FieldTypeDescription
actionCount
numberTotal number of actions evaluated
dataTags
string[]Tags extracted from evaluated content
toolsUsed
string[]List of tools the agent invoked
Action chain
object[]Ordered sequence of all actions in the session

Session statuses: ACTIVE (in progress), COMPLETED (finished normally), EXPIRED (past expiresAt timestamp), TERMINATED (ended due to policy violation or manual stop).

AI System

An AI system represents a registered AI-powered application — such as a chatbot, code assistant, or autonomous agent. Each AI system tracks:

Risk classificationMINIMAL, LIMITED, HIGH_RISK, UNACCEPTABLE, or UNCLASSIFIED
Data categoriesWhat data it processes (PII, PHI, FINANCIAL, etc.)
Affected subjectsWho is impacted (CUSTOMERS, PATIENTS, EMPLOYEES, etc.)
Deployment statusDEVELOPMENT, STAGING, PRODUCTION, or DEPRECATED
Linked integrationsWhich integrations this system uses
System ownerThe person accountable

Aguardic can auto-suggest a risk classification based on data categories and affected subjects. See the AI Systems guide for details.

Marketplace Policy

A marketplace policy is a pre-built governance policy published to the Aguardic Marketplace. The catalog includes policies across categories like security, compliance, data governance, and AI safety. You can install marketplace policies in two ways:

SubscribeCreates a managed, read-only policy that auto-syncs when the publisher releases updates
ForkCreates a one-time copy that you own and can edit freely (no future updates)
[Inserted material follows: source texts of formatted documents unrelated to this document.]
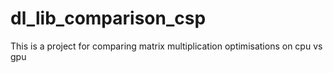 # dl_lib_comparison_csp
This is a project for comparing matrix multiplication optimisations on cpu vs gpu 
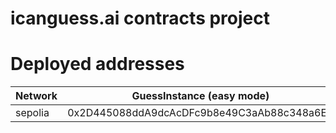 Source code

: # icanguess.ai contracts project

# Deployed addresses

Network | GuessInstance (easy mode)
--- | --- |
sepolia | 0x2D445088ddA9dcAcDFc9b8e49C3aAb88c348a6EC
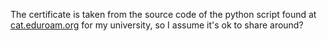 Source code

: The certificate is taken from the source code of the python script found at [cat.eduroam.org](https://cat.eduroam.org/) for my university, so I assume it's ok to share around?
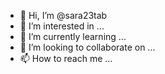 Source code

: - 👋 Hi, I’m @sara23tab
- 👀 I’m interested in ...
- 🌱 I’m currently learning ...
- 💞️ I’m looking to collaborate on ...
- 📫 How to reach me ...

<!---
sara23tab/sara23tab is a ✨ special ✨ repository because its `README.md` (this file) appears on your GitHub profile.
You can click the Preview link to take a look at your changes.
--->
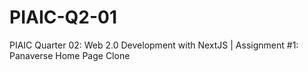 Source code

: # PIAIC-Q2-01
PIAIC Quarter 02: Web 2.0 Development with NextJS | Assignment #1: Panaverse Home Page Clone
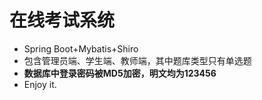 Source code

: # 在线考试系统
- Spring Boot+Mybatis+Shiro
- 包含管理员端、学生端、教师端，其中题库类型只有单选题
- **数据库中登录密码被MD5加密，明文均为123456**
- Enjoy it.
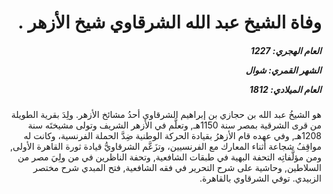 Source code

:<h1 dir="rtl">وفاة الشيخ عبد الله الشرقاوي شيخ الأزهر .</h1>

<h5 dir="rtl">العام الهجري:  1227

الشهر القمري: شوال

العام الميلادي: 1812</h5>

<p dir="rtl">هو الشيخُ عبد الله بن حجازي بن إبراهيم الشرقاوي أحدُ مشائخ الأزهر. ولِدَ بقرية الطويلة من قرى الشرقية بمصر سنة 1150هـ, وتعلَّم في الأزهر الشريف وتولى مشيختَه سنة 1208هـ, وفي عهده قام الأزهرُ بقيادة الحركة الوطنية ضِدَّ الحملة الفرنسية، وكانت له مواقِفُ شجاعة أثناء المعارك مع الفرنسيين، وتزَعَّم الشرقاويُّ قيادة ثورة القاهرة الأولى, ومن مؤلَّفاتِه التحفة البهية في طبقات الشافعية, وتحفة الناظرين في من ولِيَ مصر من السلاطين, وحاشية على شرح التحرير في فقه الشافعية, فتح المبدي شرح مختصر الزبيدي. توفي الشرقاوي بالقاهرة.</p></br>
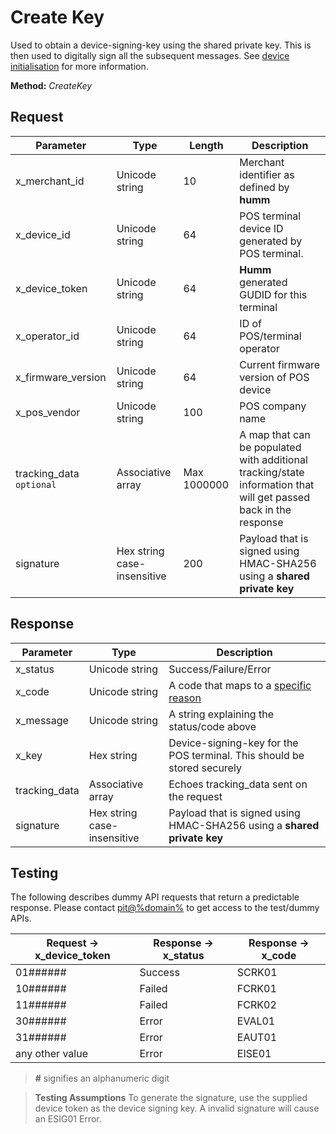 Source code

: # Create Key

Used to obtain a device-signing-key using the shared private key. This is then used to digitally sign all the subsequent messages. See <a href="/pos/security/device_initialisation/">device initialisation</a> for more information.

**Method:** *CreateKey*

## Request

Parameter | Type | Length | Description
----------|------|--------|------------
x_merchant_id | Unicode string | 10 | Merchant identifier as defined by **humm**
x_device_id | Unicode string | 64 | POS terminal device ID generated by POS terminal.
x_device_token | Unicode string | 64 | **Humm** generated GUDID for this terminal
x_operator_id | Unicode string | 64 | ID of POS/terminal operator
x_firmware_version | Unicode string | 64 | Current firmware version of POS device
x_pos_vendor | Unicode string | 100 | POS company name
tracking_data <code class="optional">optional</code> | Associative array | Max 1000000 | A map that can be populated with additional tracking/state information that will get passed back in the response
signature | Hex string case-insensitive | 200 | Payload that is signed using HMAC-SHA256 using a **shared private key**

## Response

Parameter | Type | Description
----------|------|-------------
x_status | Unicode string | Success/Failure/Error
x_code | Unicode string | A code that maps to a <a href="/pos/api_information/status_codes/">specific reason</a>
x_message | Unicode string | A string explaining the status/code above
x_key | Hex string | Device-signing-key for the POS terminal. This should be stored securely
tracking_data | Associative array | Echoes tracking_data sent on the request
signature | Hex string case-insensitive | Payload that is signed using HMAC-SHA256 using a **shared private key**

## Testing

The following describes dummy API requests that return a predictable response. Please contact <a href="mailto:pit@%domain%">pit@%domain%</a> to get access to the test/dummy APIs.

Request -> x_device_token | Response -> x_status | Response -> x_code
-----------|-----------|-----------
01###### | Success | SCRK01
10###### | Failed | FCRK01
11###### | Failed | FCRK02
30###### | Error | EVAL01
31###### | Error | EAUT01
any other value | Error | EISE01

> <b>#</b> signifies an alphanumeric digit

> <b>Testing Assumptions</b> To generate the signature, use the supplied device token as the device signing key. A invalid signature will cause an ESIG01 Error.

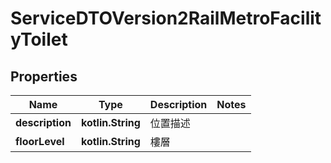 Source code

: 
# ServiceDTOVersion2RailMetroFacilityToilet

## Properties
Name | Type | Description | Notes
------------ | ------------- | ------------- | -------------
**description** | **kotlin.String** | 位置描述 | 
**floorLevel** | **kotlin.String** | 樓層 | 



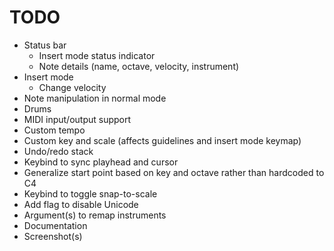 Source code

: # TODO

- Status bar
	- Insert mode status indicator
	- Note details (name, octave, velocity, instrument)
- Insert mode
	- Change velocity
- Note manipulation in normal mode
- Drums
- MIDI input/output support
- Custom tempo
- Custom key and scale (affects guidelines and insert mode keymap)
- Undo/redo stack
- Keybind to sync playhead and cursor
- Generalize start point based on key and octave rather than hardcoded to C4
- Keybind to toggle snap-to-scale
- Add flag to disable Unicode
- Argument(s) to remap instruments
- Documentation
- Screenshot(s)
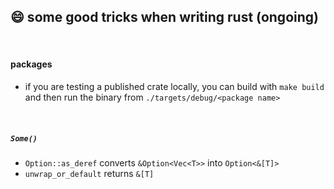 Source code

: ## 😄 some good tricks when writing rust (ongoing)

<br>

#### packages

* if you are testing a published crate locally, you can build with `make build` and then run the binary from `./targets/debug/<package name>`

<br>

##### `Some()`

* `Option::as_deref` converts `&Option<Vec<T>>` into `Option<&[T]>`
* `unwrap_or_default` returns `&[T]`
Subscribed policies are tagged [Managed] and forked policies are tagged [Template] in your policies list. See the Marketplace guide for details.

Network Policy

A network policy is a compliance policy shared between organizations via a network connection. The receiving organization gets a read-only shadow copy that auto-syncs when the source updates.

Key concepts:

Network connectionA bilateral relationship between two orgs (INVITED → ACTIVE or REVOKED)
Shadow policyA read-only copy in the receiving org, bindable to their integrations
Auto-syncWhen enabled, shadow policies update automatically when the source publishes a new version

See the Network Policies guide for setup details.